Writing a journal also serves as a memory bank for those of us with memory issues. For a great deal of memories I am at the mercy of my wife or someone else. Had I kept a journal I could have looked up special events to retrieve my memories.

Now that I have Dragon dictation software, I am going to start keeping a regular journal.

Six Reasons To Keep A Journal

Six Reasons To Keep A Journal


I debated whether to include this “for mental therapy” as a separate category because it overlaps some of the information in Physical Therapy and Emotion Therapy. I then realized that to some extent writing your thoughts and feelings in a journal could be like going to a psychologist. They get you to talk about your feelings. Some times it feels good to talk to someone. Some people may be uncomfortable talking to a stranger with an advanced degree about their problems. Write in a journal all about your problems. The written page doesn’t know who you are.


As of this writing, I only keep a medical journal. A medical journal can be anything along the lines of keeping track of what was said at your many doctor visits to recording your daily symptoms, and keep track of taking pain pills or other medication. You can keep track of your activity level. This is a great reason to keep a journal especially for me with a bad case of fibro fog.


For most people, sharing their emotions can be difficult. But when you have the pressure of a chronic illness or are a victim of an invisible illness like personality disorders or Fibromyalgia you have a lot of pressure on your emotions.

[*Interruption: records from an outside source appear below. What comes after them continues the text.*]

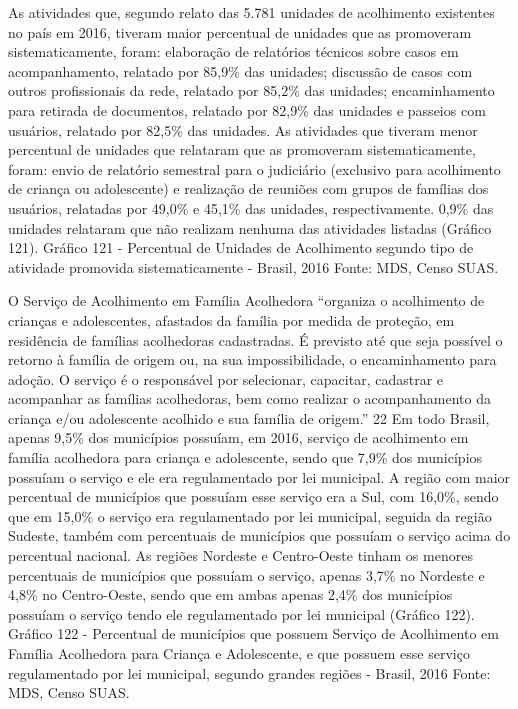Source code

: \documentclass[
  brazilian]{report}
\begin{document}
As atividades que, segundo relato das 5.781 unidades de acolhimento
existentes no país em 2016, tiveram maior percentual de unidades que as
promoveram sistematicamente, foram: elaboração de relatórios técnicos
sobre casos em acompanhamento, relatado por 85,9\% das unidades;
discussão de casos com outros profissionais da rede, relatado por 85,2\%
das unidades; encaminhamento para retirada de documentos, relatado por
82,9\% das unidades e passeios com usuários, relatado por 82,5\% das
unidades. As atividades que tiveram menor percentual de unidades que
relataram que as promoveram sistematicamente, foram: envio de relatório
semestral para o judiciário (exclusivo para acolhimento de criança ou
adolescente) e realização de reuniões com grupos de famílias dos
usuários, relatadas por 49,0\% e 45,1\% das unidades, respectivamente.
0,9\% das unidades relataram que não realizam nenhuma das atividades
listadas (Gráfico 121). Gráfico 121 - Percentual de Unidades de
Acolhimento segundo tipo de atividade promovida sistematicamente -
Brasil, 2016 Fonte: MDS, Censo SUAS.

O Serviço de Acolhimento em Família Acolhedora ``organiza o acolhimento
de crianças e adolescentes, afastados da família por medida de proteção,
em residência de famílias acolhedoras cadastradas. É previsto até que
seja possível o retorno à família de origem ou, na sua impossibilidade,
o encaminhamento para adoção. O serviço é o responsável por selecionar,
capacitar, cadastrar e acompanhar as famílias acolhedoras, bem como
realizar o acompanhamento da criança e/ou adolescente acolhido e sua
família de origem.'' 22 Em todo Brasil, apenas 9,5\% dos municípios
possuíam, em 2016, serviço de acolhimento em família acolhedora para
criança e adolescente, sendo que 7,9\% dos municípios possuíam o serviço
e ele era regulamentado por lei municipal. A região com maior percentual
de municípios que possuíam esse serviço era a Sul, com 16,0\%, sendo que
em 15,0\% o serviço era regulamentado por lei municipal, seguida da
região Sudeste, também com percentuais de municípios que possuíam o
serviço acima do percentual nacional. As regiões Nordeste e Centro-Oeste
tinham os menores percentuais de municípios que possuíam o serviço,
apenas 3,7\% no Nordeste e 4,8\% no Centro-Oeste, sendo que em ambas
apenas 2,4\% dos municípios possuíam o serviço tendo ele regulamentado
por lei municipal (Gráfico 122). Gráfico 122 - Percentual de municípios
que possuem Serviço de Acolhimento em Família Acolhedora para Criança e
Adolescente, e que possuem esse serviço regulamentado por lei municipal,
segundo grandes regiões - Brasil, 2016 Fonte: MDS, Censo SUAS.
\end{document}
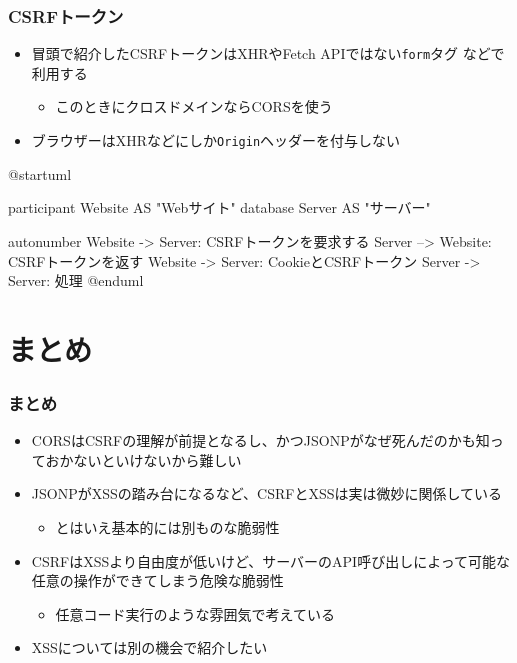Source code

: \begin{frame}[fragile]
  \frametitle{CSRFトークン}

  \begin{itemize}
    \item 冒頭で紹介したCSRFトークンはXHRやFetch APIではない\lstinline|form|タグ
    などで利用する
    \begin{itemize}
      \item このときにクロスドメインならCORSを使う
    \end{itemize}

    \item ブラウザーはXHRなどにしか\lstinline|Origin|ヘッダーを付与しない
  \end{itemize}

  \begin{center}
    \begin{minipage}{.4\textwidth}
      \begin{plantuml}
        @startuml
        
        participant Website AS "Webサイト"
        database Server AS "サーバー"
     
        autonumber
        Website -> Server: CSRFトークンを要求する
        Server --> Website: CSRFトークンを返す
        Website -> Server: CookieとCSRFトークン
        Server -> Server: 処理
        @enduml
      \end{plantuml}
    \end{minipage}
  \end{center}
\end{frame}

\section{まとめ}

\begin{frame}
  \frametitle{まとめ}
  
  \begin{itemize}
    \item CORSはCSRFの理解が前提となるし、かつJSONPがなぜ死んだのかも知っておかないといけないから難しい

    \item JSONPがXSSの踏み台になるなど、CSRFとXSSは実は微妙に関係している
    \begin{itemize}
      \item とはいえ基本的には別ものな脆弱性
    \end{itemize}

    \item CSRFはXSSより自由度が低いけど、サーバーのAPI呼び出しによって可能な
    任意の操作ができてしまう危険な脆弱性
    \begin{itemize}
      \item 任意コード実行のような雰囲気で考えている
    \end{itemize}

    \item XSSについては別の機会で紹介したい
  \end{itemize}
\end{frame}

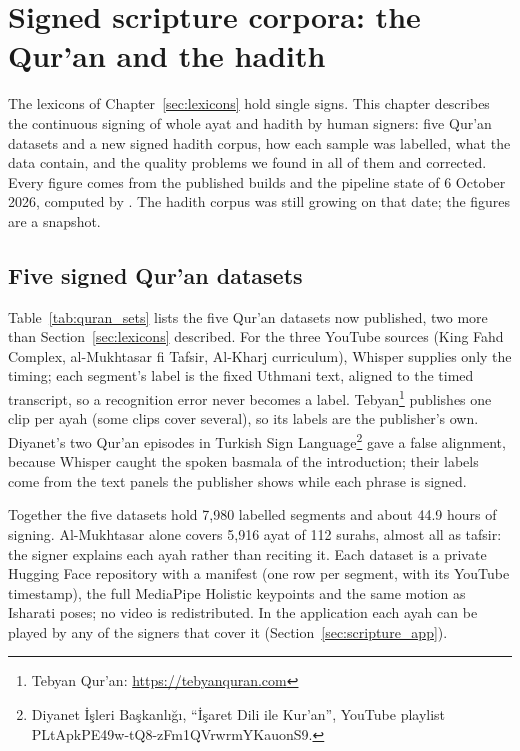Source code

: \chapter{Signed scripture corpora: the Qur'an and the hadith}
\label{sec:scripture}

The lexicons of Chapter~\ref{sec:lexicons} hold single signs. This chapter describes the continuous signing of whole
ayat and hadith by human signers: five Qur'an datasets and a new signed hadith corpus, how each sample was labelled,
what the data contain, and the quality problems we found in all of them and corrected. Every figure comes from the
published builds and the pipeline state of 6 October 2026, computed by . The
hadith corpus was still growing on that date; the figures are a snapshot.

\section{Five signed Qur'an datasets}
\label{sec:quran_sets}

Table~\ref{tab:quran_sets} lists the five Qur'an datasets now published, two more than Section~\ref{sec:lexicons}
described. For the three YouTube sources (King Fahd Complex, al-Mukhtasar fi Tafsir, Al-Kharj curriculum), Whisper
\cite{whisper} supplies only the timing; each segment's label is the fixed Uthmani text, aligned to the timed
transcript, so a recognition error never becomes a label. Tebyan\footnote{Tebyan Qur'an: \url{https://tebyanquran.com}}
publishes one clip per ayah (some clips cover several), so its labels are the publisher's own. Diyanet's two Qur'an
episodes in Turkish Sign Language\footnote{Diyanet \.{I}\c{s}leri Ba\c{s}kanl\i\u{g}\i, ``\.{I}\c{s}aret Dili ile
Kur'an'', YouTube playlist PLtApkPE49w-tQ8-zFm1QVrwrmYKauonS9.} gave a false alignment, because Whisper caught the
spoken basmala of the introduction; their labels come from the text panels the publisher shows while each phrase is
signed.



Together the five datasets hold 7,980 labelled segments and about 44.9 hours of signing. Al-Mukhtasar alone covers 5,916
ayat of 112 surahs, almost all as tafsir: the signer explains each ayah rather than reciting it. Each dataset is a
private Hugging Face repository with a manifest (one row per segment, with its YouTube timestamp), the full MediaPipe
Holistic keypoints and the same motion as Isharati poses; no video is redistributed. In the application each ayah can
be played by any of the signers that cover it (Section~\ref{sec:scripture_app}).

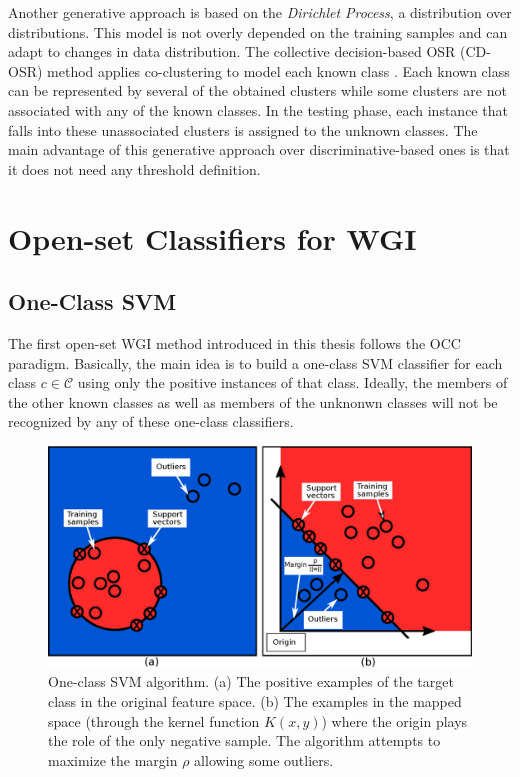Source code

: Another generative approach is based on the \textit{Dirichlet Process}, a distribution over distributions. This model is not overly depended on the training samples and can adapt to changes in data distribution. The collective decision-based OSR (CD-OSR) method applies co-clustering to model each known class \parencite{geng2018collective}. Each known class can be represented by several of the obtained clusters while some clusters are not associated with any of the known classes. In the testing phase, each instance that falls into these unassociated clusters is assigned to the unknown classes. The main advantage of this generative approach over discriminative-based ones is that it does not need any threshold definition.

\section{Open-set Classifiers for WGI}
\label{chap:openset:sec:Open_set_classifiers_for_WGI}

\subsection{One-Class SVM}\label{chap:openset:sec:OCSVM_description}

The first open-set WGI method introduced in this thesis follows the OCC paradigm. Basically, the main idea is to build a one-class SVM classifier for each class $c \in \mathcal{C}$ using only the positive instances of that class. Ideally, the members of the other known classes as well as members of the unknonwn classes will not be recognized by any of these one-class classifiers.

\begin{figure}[t]
	\begin{center}
    	\includegraphics[scale=0.70]{Figures/OCSVM_diagrams.eps}
		\caption{One-class SVM algorithm. (a) The positive examples of the target class in the original feature space. (b) The examples in the mapped space (through the kernel function $K(x,y)$) where the origin plays the role of the only negative sample. The algorithm attempts to maximize the margin $\rho$ allowing some outliers.}
		\label{chap:openset:fig:ocsvm_single_class}
	\end{center}
\end{figure}

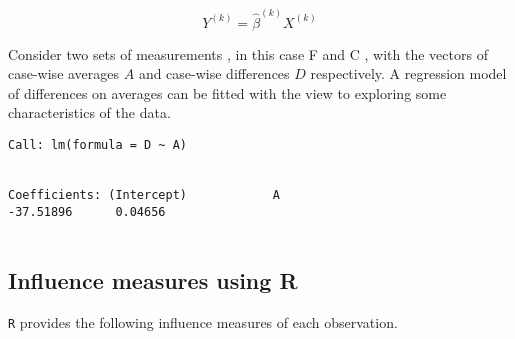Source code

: \documentclass[00-MASTER.tex]{subfiles}
\begin{document}
\begin{equation}
	Y^{(k)} = \hat{\beta}^{(k)}X^{(k)}
\end{equation}


Consider two sets of measurements , in this case F and C , with the vectors of case-wise averages $A$ and case-wise differences $D$ respectively. A regression model of differences on averages can be fitted with the view to exploring some characteristics of the data.


\begin{verbatim}
Call: lm(formula = D ~ A)


Coefficients: (Intercept)            A
-37.51896      0.04656


\end{verbatim}








%
%


\subsection{Influence measures using R} %
\texttt{R} provides the following influence measures of each observation.


\end{document}
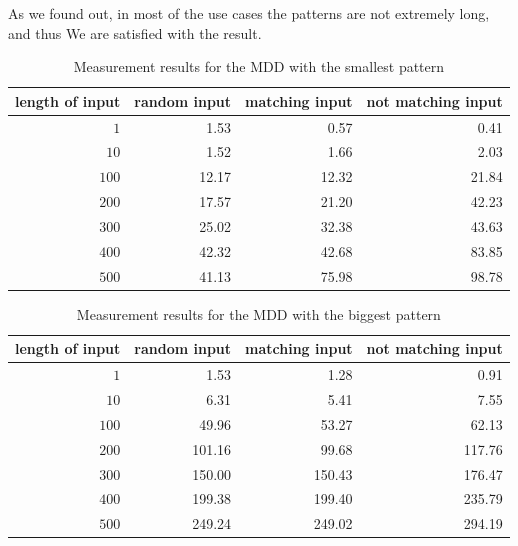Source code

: 		As we found out, in most of the use cases the patterns are not extremely long, and thus We are satisfied with the result.
		
		\begin{table}
			\centering
			\caption{Measurement results for the MDD with the smallest pattern}		
			\label{tab:cep:measrun:small:mdd}
			\begin{tabular}{rrrr}
				\toprule
				length of input & random input & matching input & not matching input \\ \midrule
				            $1$ &         1.53 &           0.57 &               0.41 \\
				           $10$ &         1.52 &           1.66 &               2.03 \\
				          $100$ &        12.17 &          12.32 &              21.84 \\
				          $200$ &        17.57 &          21.20 &              42.23 \\
				          $300$ &        25.02 &          32.38 &              43.63 \\
				          $400$ &        42.32 &          42.68 &              83.85 \\
				          $500$ &        41.13 &          75.98 &              98.78 \\ \bottomrule
			\end{tabular}
		\end{table}
	
		\begin{table}
			\centering
			\caption{Measurement results for the MDD with the biggest pattern}		
			\label{tab:cep:measrun:big:mdd}
			\begin{tabular}{rrrr}
				\toprule
				length of input & random input & matching input & not matching input \\ \midrule
				            $1$ &         1.53 &           1.28 &               0.91 \\
				           $10$ &         6.31 &           5.41 &               7.55 \\
				          $100$ &        49.96 &          53.27 &              62.13 \\
				          $200$ &       101.16 &          99.68 &             117.76 \\
				          $300$ &       150.00 &         150.43 &             176.47 \\
				          $400$ &       199.38 &         199.40 &             235.79 \\
				          $500$ &       249.24 &         249.02 &             294.19 \\ \bottomrule
			\end{tabular}
		\end{table}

Letting go of those emotions can help. What better way is there than to write them down on paper or computer. The paper (computer) won’t judge you and won’t reveal your secrets.

You can also track your emotional health by looking back a week ago or a month or year ago and see how you were feeling and compare it to how you’re feeling today.

There are likely more reasons for writing a journal. Tell me how you keep a journal in the comments section below. I’ve noticed over time, I’ve seen improvement in my memory by daily writing and my medical journal has been a helpful reference for my Fibromyalgia and chronic fatigue.